» **RECORDS FOR PROCESSING**

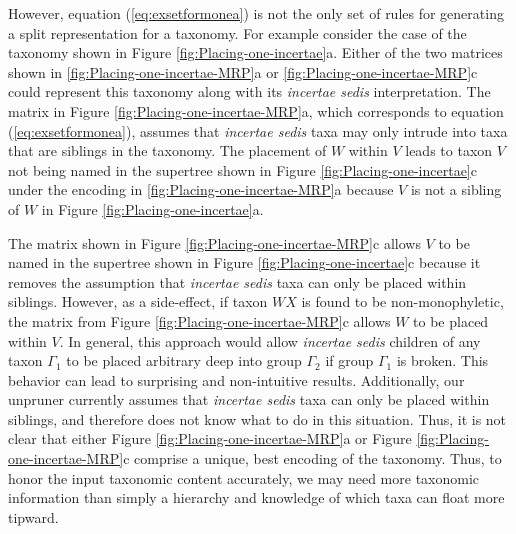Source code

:\documentclass[english]{article}
\begin{document}
However, equation (\ref{eq:exsetformonea}) is not the only set of rules 
for generating a split representation for a taxonomy. For example
consider the case of the taxonomy shown in Figure
\ref{fig:Placing-one-incertae}a. Either of the two matrices shown in
\ref{fig:Placing-one-incertae-MRP}a or
\ref{fig:Placing-one-incertae-MRP}c could represent this taxonomy 
along with its \emph{incertae sedis} interpretation.  The matrix in
Figure \ref{fig:Placing-one-incertae-MRP}a, which corresponds to
equation (\ref{eq:exsetformonea}), assumes that \emph{incertae sedis}
taxa may only intrude into taxa that are siblings in the taxonomy.
The placement of $W$ within $V$ leads to taxon $V$ not being named in
the supertree shown in Figure \ref{fig:Placing-one-incertae}c under
the encoding in \ref{fig:Placing-one-incertae-MRP}a because
$V$ is not a sibling of $W$ in Figure \ref{fig:Placing-one-incertae}a.

The matrix shown in Figure \ref{fig:Placing-one-incertae-MRP}c allows
$V$ to be named in the supertree shown in Figure
\ref{fig:Placing-one-incertae}c because it removes the assumption that
\emph{incertae sedis} taxa can only be placed within siblings.
However, as a side-effect, if taxon $WX$ is found to be
non-monophyletic, the matrix from Figure \ref{fig:Placing-one-incertae-MRP}c
allows $W$ to be placed within $V$.  In general, this approach would
allow \emph{incertae sedis} children of any taxon $\Gamma_1$ to be placed
arbitrary deep into group $\Gamma_2$ if group $\Gamma_1$ is broken. This
behavior can lead to surprising and non-intuitive results. Additionally, our unpruner currently assumes
that \emph{incertae sedis} taxa 
can only be placed within siblings, and therefore does not know what
to do in this situation.  Thus, it is not clear that either Figure
\ref{fig:Placing-one-incertae-MRP}a or Figure
\ref{fig:Placing-one-incertae-MRP}c comprise a unique, best
encoding of the taxonomy.  Thus, to honor the input taxonomic content
accurately, we may need more taxonomic information than simply a
hierarchy and knowledge of which taxa can float more tipward. 
\end{document}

» **TASK OBJECTIVE**
Copy every record verbatim while leaving each picture out.

» **TASK ANSWER**
Source code

:\documentclass[english]{article}
\begin{document}
However, equation (\ref{eq:exsetformonea}) is not the only set of rules 
for generating a split representation for a taxonomy. For example
consider the case of the taxonomy shown in Figure
\ref{fig:Placing-one-incertae}a. Either of the two matrices shown in
\ref{fig:Placing-one-incertae-MRP}a or
\ref{fig:Placing-one-incertae-MRP}c could represent this taxonomy 
along with its \emph{incertae sedis} interpretation.  The matrix in
Figure \ref{fig:Placing-one-incertae-MRP}a, which corresponds to
equation (\ref{eq:exsetformonea}), assumes that \emph{incertae sedis}
taxa may only intrude into taxa that are siblings in the taxonomy.
The placement of $W$ within $V$ leads to taxon $V$ not being named in
the supertree shown in Figure \ref{fig:Placing-one-incertae}c under
the encoding in \ref{fig:Placing-one-incertae-MRP}a because
$V$ is not a sibling of $W$ in Figure \ref{fig:Placing-one-incertae}a.

The matrix shown in Figure \ref{fig:Placing-one-incertae-MRP}c allows
$V$ to be named in the supertree shown in Figure
\ref{fig:Placing-one-incertae}c because it removes the assumption that
\emph{incertae sedis} taxa can only be placed within siblings.
However, as a side-effect, if taxon $WX$ is found to be
non-monophyletic, the matrix from Figure \ref{fig:Placing-one-incertae-MRP}c
allows $W$ to be placed within $V$.  In general, this approach would
allow \emph{incertae sedis} children of any taxon $\Gamma_1$ to be placed
arbitrary deep into group $\Gamma_2$ if group $\Gamma_1$ is broken. This
behavior can lead to surprising and non-intuitive results. Additionally, our unpruner currently assumes
that \emph{incertae sedis} taxa 
can only be placed within siblings, and therefore does not know what
to do in this situation.  Thus, it is not clear that either Figure
\ref{fig:Placing-one-incertae-MRP}a or Figure
\ref{fig:Placing-one-incertae-MRP}c comprise a unique, best
encoding of the taxonomy.  Thus, to honor the input taxonomic content
accurately, we may need more taxonomic information than simply a
hierarchy and knowledge of which taxa can float more tipward. 
\end{document}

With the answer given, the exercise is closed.